Haircuts are deliberately shown as an explicit policy input. That makes the bridge auditable. If the borrowing base falls because the bank applies a 5% price haircut, that impact can be isolated from advance-rate changes, reserve mix, or ARO. The sensitivity table extends the same idea. It shows WTI down 10%, WTI up 10%, Henry Hub down 10%, Henry Hub up 10%, advance rates down five percentage points, and advance rates up five percentage points. Those are not predictions. They are simple stress cases that help a lender, sponsor, or borrower see which assumption moves the credit outcome most.
Spring vs Fall redetermination cycle
RBL facilities commonly redetermine the borrowing base twice per year, often in a spring and fall cycle. The exact mechanics depend on the credit agreement. The borrower delivers reserve information, production data, lease operating cost data, hedge schedules, ownership updates, capital plans, and other requested collateral information. The administrative agent and lender group evaluate that information under the facility's policies and propose or approve a borrowing base. The cycle matters because commodity prices, production decline, development timing, acquisitions, divestitures, and hedge positions can all move materially between redeterminations.
A spring 2026 redetermination label in this tool is only a reporting label.
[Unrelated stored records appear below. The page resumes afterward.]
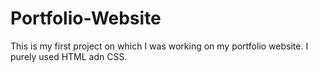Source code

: # Portfolio-Website
This is my first project on which I was working on my portfolio website. I purely used HTML adn CSS.
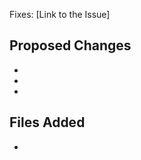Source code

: Fixes: [Link to the Issue] 
<!-- Add your Proposed Changes here -->
## Proposed Changes
- 
- 
- 
<!-- Add the Name of your file you are adding or updating -->
## Files Added
- 
<!-- Just put a 'X' between the Blocks if the Checklist condition is being satistfied ->
## Checklist 
- [] Coding Conventions are followed.
- [] Comments are used for Documenting the Code.
- [] Correct File Names are mentioned.

Thanks!
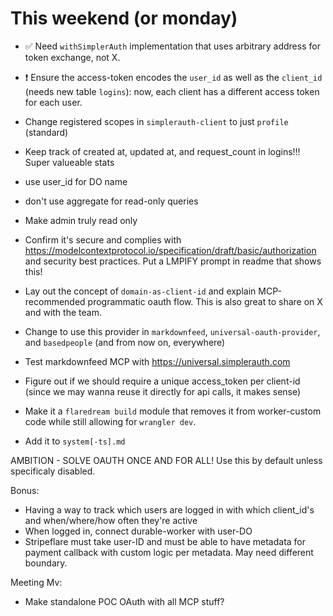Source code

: # This weekend (or monday)

- ✅ Need `withSimplerAuth` implementation that uses arbitrary address for token exchange, not X.
- ❗️ Ensure the access-token encodes the `user_id` as well as the `client_id` (needs new table `logins`): now, each client has a different access token for each user.
- Change registered scopes in `simplerauth-client` to just `profile` (standard)
- Keep track of created at, updated at, and request_count in logins!!! Super valueable stats
- use user_id for DO name
- don't use aggregate for read-only queries
- Make admin truly read only
- Confirm it's secure and complies with https://modelcontextprotocol.io/specification/draft/basic/authorization and security best practices. Put a LMPIFY prompt in readme that shows this!

- Lay out the concept of `domain-as-client-id` and explain MCP-recommended programmatic oauth flow. This is also great to share on X and with the team.
- Change to use this provider in `markdownfeed`, `universal-oauth-provider`, and `basedpeople` (and from now on, everywhere)
- Test markdownfeed MCP with https://universal.simplerauth.com
- Figure out if we should require a unique access_token per client-id (since we may wanna reuse it directly for api calls, it makes sense)
- Make it a `flaredream build` module that removes it from worker-custom code while still allowing for `wrangler dev`.
- Add it to `system[-ts].md`

AMBITION - SOLVE OAUTH ONCE AND FOR ALL! Use this by default unless specificaly disabled.

Bonus:

- Having a way to track which users are logged in with which client_id's and when/where/how often they're active
- When logged in, connect durable-worker with user-DO
- Stripeflare must take user-ID and must be able to have metadata for payment callback with custom logic per metadata. May need different boundary.

Meeting Mv:

- Make standalone POC OAuth with all MCP stuff?
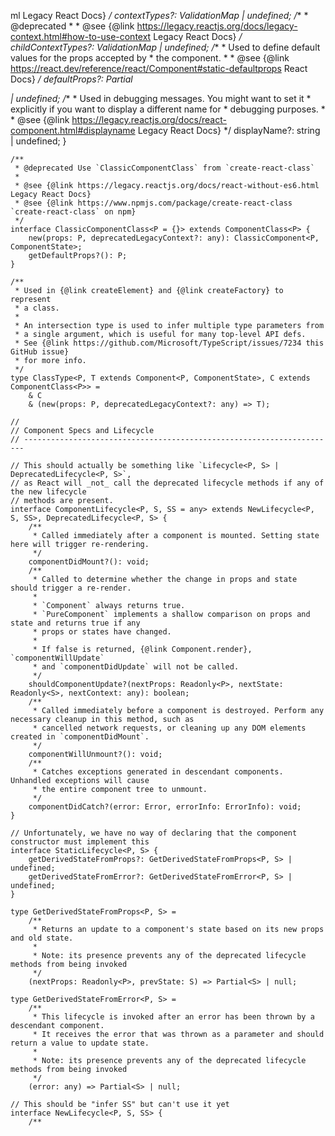 ml Legacy React Docs}
         */
        contextTypes?: ValidationMap<any> | undefined;
        /**
         * @deprecated
         *
         * @see {@link https://legacy.reactjs.org/docs/legacy-context.html#how-to-use-context Legacy React Docs}
         */
        childContextTypes?: ValidationMap<any> | undefined;
        /**
         * Used to define default values for the props accepted by
         * the component.
         *
         * @see {@link https://react.dev/reference/react/Component#static-defaultprops React Docs}
         */
        defaultProps?: Partial<P> | undefined;
        /**
         * Used in debugging messages. You might want to set it
         * explicitly if you want to display a different name for
         * debugging purposes.
         *
         * @see {@link https://legacy.reactjs.org/docs/react-component.html#displayname Legacy React Docs}
         */
        displayName?: string | undefined;
    }

    /**
     * @deprecated Use `ClassicComponentClass` from `create-react-class`
     *
     * @see {@link https://legacy.reactjs.org/docs/react-without-es6.html Legacy React Docs}
     * @see {@link https://www.npmjs.com/package/create-react-class `create-react-class` on npm}
     */
    interface ClassicComponentClass<P = {}> extends ComponentClass<P> {
        new(props: P, deprecatedLegacyContext?: any): ClassicComponent<P, ComponentState>;
        getDefaultProps?(): P;
    }

    /**
     * Used in {@link createElement} and {@link createFactory} to represent
     * a class.
     *
     * An intersection type is used to infer multiple type parameters from
     * a single argument, which is useful for many top-level API defs.
     * See {@link https://github.com/Microsoft/TypeScript/issues/7234 this GitHub issue}
     * for more info.
     */
    type ClassType<P, T extends Component<P, ComponentState>, C extends ComponentClass<P>> =
        & C
        & (new(props: P, deprecatedLegacyContext?: any) => T);

    //
    // Component Specs and Lifecycle
    // ----------------------------------------------------------------------

    // This should actually be something like `Lifecycle<P, S> | DeprecatedLifecycle<P, S>`,
    // as React will _not_ call the deprecated lifecycle methods if any of the new lifecycle
    // methods are present.
    interface ComponentLifecycle<P, S, SS = any> extends NewLifecycle<P, S, SS>, DeprecatedLifecycle<P, S> {
        /**
         * Called immediately after a component is mounted. Setting state here will trigger re-rendering.
         */
        componentDidMount?(): void;
        /**
         * Called to determine whether the change in props and state should trigger a re-render.
         *
         * `Component` always returns true.
         * `PureComponent` implements a shallow comparison on props and state and returns true if any
         * props or states have changed.
         *
         * If false is returned, {@link Component.render}, `componentWillUpdate`
         * and `componentDidUpdate` will not be called.
         */
        shouldComponentUpdate?(nextProps: Readonly<P>, nextState: Readonly<S>, nextContext: any): boolean;
        /**
         * Called immediately before a component is destroyed. Perform any necessary cleanup in this method, such as
         * cancelled network requests, or cleaning up any DOM elements created in `componentDidMount`.
         */
        componentWillUnmount?(): void;
        /**
         * Catches exceptions generated in descendant components. Unhandled exceptions will cause
         * the entire component tree to unmount.
         */
        componentDidCatch?(error: Error, errorInfo: ErrorInfo): void;
    }

    // Unfortunately, we have no way of declaring that the component constructor must implement this
    interface StaticLifecycle<P, S> {
        getDerivedStateFromProps?: GetDerivedStateFromProps<P, S> | undefined;
        getDerivedStateFromError?: GetDerivedStateFromError<P, S> | undefined;
    }

    type GetDerivedStateFromProps<P, S> =
        /**
         * Returns an update to a component's state based on its new props and old state.
         *
         * Note: its presence prevents any of the deprecated lifecycle methods from being invoked
         */
        (nextProps: Readonly<P>, prevState: S) => Partial<S> | null;

    type GetDerivedStateFromError<P, S> =
        /**
         * This lifecycle is invoked after an error has been thrown by a descendant component.
         * It receives the error that was thrown as a parameter and should return a value to update state.
         *
         * Note: its presence prevents any of the deprecated lifecycle methods from being invoked
         */
        (error: any) => Partial<S> | null;

    // This should be "infer SS" but can't use it yet
    interface NewLifecycle<P, S, SS> {
        /**
         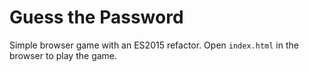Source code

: # Guess the Password

Simple browser game with an ES2015 refactor. Open `index.html` in the browser to play the game. 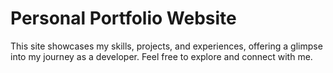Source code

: # Personal Portfolio Website

This site showcases my skills, projects, and experiences, offering a glimpse into my journey as a developer. Feel free to explore and connect with me.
It does not change the math. The useful point is procedural: the borrowing base is not static. If the asset declines without reserve replacement, if the bank deck moves lower, if operating cost rises, or if PUD development slips, availability can tighten. If PDP performance beats forecast, hedges are favorable, costs fall, or debt is repaid, availability can improve. A transparent calculator lets the user separate these moving parts before a formal bank process begins.
Worked example with sample numbers
The sample asset is a generic five-well unconventional package with PDP, PDNP, and PUD rows. It uses 520 MBbl and 1,650 MMcf of PDP reserves, 120 MBbl and 430 MMcf of PDNP reserves, and 260 MBbl and 850 MMcf of PUD reserves. The default policy applies a 65% PDP advance, 50% PDNP advance, 30% PUD advance, a 30% cap on non-producing collateral, $75,000 per well of ARO, and a 5% bank price haircut. The current loan balance is set at $30 million so the result immediately shows whether the sample asset has surplus availability or a deficiency.
The engine builds a monthly decline forecast for each reserve category, caps cumulative production to the stated net reserves, prices monthly oil and gas through the lender deck, subtracts taxes and LOE, discounts the monthly net cash flow at the lender discount rate, and applies the category advance rate. PDP eligible value is counted first. PDNP plus PUD eligible value is then limited by the configured non-producing cap. ARO is deducted, hedge uplift is added if supplied, and the bank price haircut is applied to the resulting borrowing base. The output is intentionally compact: borrowing base, PV10, current debt, surplus or deficiency, category breakdown, sensitivity, and public citations. That is the minimum screen a credit committee or borrower CFO needs before deciding whether to spend time on a deeper reserve red-flag review.
Public references used by this calculator include the OCC Comptroller's Handbook for Oil and Gas Exploration and Production Lending, Texas Bankers Association borrowing-base guidance, SEC Regulation S-X 4-10, Crowell & Moring guidance on reserve-based energy loans, and Haynes Boone Energy Bank Price Deck Survey materials.